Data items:
- Opening Delimiter -

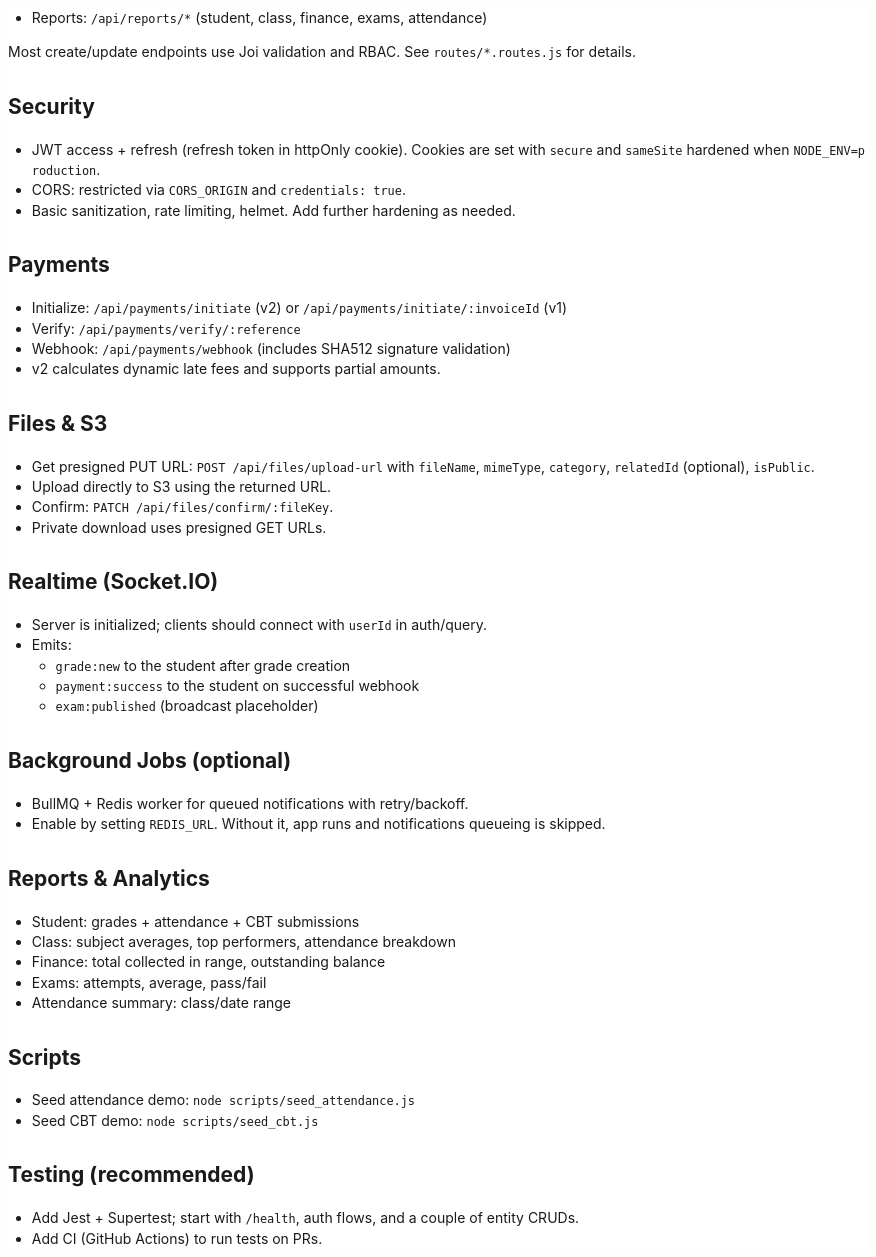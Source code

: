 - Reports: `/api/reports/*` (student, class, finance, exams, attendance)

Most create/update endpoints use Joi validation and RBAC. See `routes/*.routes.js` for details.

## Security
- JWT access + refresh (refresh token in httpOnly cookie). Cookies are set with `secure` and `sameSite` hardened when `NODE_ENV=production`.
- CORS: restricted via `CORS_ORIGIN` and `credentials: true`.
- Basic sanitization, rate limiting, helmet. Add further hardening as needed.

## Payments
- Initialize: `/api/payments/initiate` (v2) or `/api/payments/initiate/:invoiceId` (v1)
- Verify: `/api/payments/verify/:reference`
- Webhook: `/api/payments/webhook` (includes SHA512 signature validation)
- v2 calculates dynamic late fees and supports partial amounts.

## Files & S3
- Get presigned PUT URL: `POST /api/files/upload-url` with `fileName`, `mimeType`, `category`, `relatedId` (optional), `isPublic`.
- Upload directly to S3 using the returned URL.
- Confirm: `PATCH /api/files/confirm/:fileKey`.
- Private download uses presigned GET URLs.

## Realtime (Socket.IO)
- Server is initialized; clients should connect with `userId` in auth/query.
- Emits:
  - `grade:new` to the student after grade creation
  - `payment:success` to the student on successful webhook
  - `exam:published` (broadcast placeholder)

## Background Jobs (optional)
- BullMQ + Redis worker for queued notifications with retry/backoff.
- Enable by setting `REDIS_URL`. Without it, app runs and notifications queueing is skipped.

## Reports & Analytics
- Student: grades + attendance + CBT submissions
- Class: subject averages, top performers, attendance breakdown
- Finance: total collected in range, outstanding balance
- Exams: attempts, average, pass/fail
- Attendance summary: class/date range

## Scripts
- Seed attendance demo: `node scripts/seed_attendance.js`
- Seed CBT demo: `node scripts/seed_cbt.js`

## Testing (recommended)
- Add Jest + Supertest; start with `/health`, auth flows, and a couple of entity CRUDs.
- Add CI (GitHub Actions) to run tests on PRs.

- Closing Delimiter -
- Opening Delimiter -

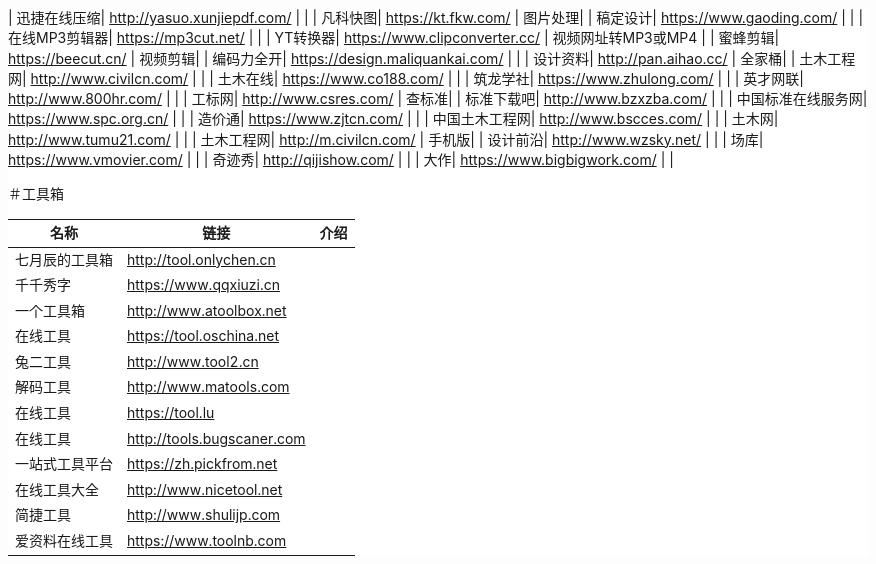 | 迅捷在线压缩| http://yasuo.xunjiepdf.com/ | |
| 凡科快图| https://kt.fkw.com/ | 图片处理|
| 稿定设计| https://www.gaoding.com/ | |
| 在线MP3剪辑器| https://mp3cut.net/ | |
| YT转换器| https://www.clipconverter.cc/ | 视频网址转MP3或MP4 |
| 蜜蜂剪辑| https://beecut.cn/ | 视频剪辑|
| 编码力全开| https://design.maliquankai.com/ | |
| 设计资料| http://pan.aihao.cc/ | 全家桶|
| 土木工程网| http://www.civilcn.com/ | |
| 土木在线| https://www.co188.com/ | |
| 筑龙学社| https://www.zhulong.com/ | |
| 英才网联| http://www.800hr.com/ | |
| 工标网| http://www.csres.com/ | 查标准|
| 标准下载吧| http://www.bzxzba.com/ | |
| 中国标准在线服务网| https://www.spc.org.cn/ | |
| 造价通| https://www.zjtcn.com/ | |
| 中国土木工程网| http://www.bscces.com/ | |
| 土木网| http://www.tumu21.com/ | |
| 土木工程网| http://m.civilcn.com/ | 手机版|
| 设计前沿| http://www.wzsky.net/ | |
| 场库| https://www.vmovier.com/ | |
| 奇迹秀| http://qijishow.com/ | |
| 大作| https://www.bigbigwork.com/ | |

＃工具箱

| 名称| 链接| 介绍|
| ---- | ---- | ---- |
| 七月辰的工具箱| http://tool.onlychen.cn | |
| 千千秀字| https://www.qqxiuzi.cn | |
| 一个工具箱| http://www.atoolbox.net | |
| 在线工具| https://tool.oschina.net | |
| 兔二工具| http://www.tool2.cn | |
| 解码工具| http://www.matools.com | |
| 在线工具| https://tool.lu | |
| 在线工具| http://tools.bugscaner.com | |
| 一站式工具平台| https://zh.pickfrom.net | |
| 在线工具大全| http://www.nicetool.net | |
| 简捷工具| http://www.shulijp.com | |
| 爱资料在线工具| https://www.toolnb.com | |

- Closing Delimiter -

= WHAT IS NEEDED =
Return every line from the entries above that includes the word "Seed".

= WRITTEN SOLUTION =
- Seed attendance demo: `node scripts/seed_attendance.js`
- Seed CBT demo: `node scripts/seed_cbt.js`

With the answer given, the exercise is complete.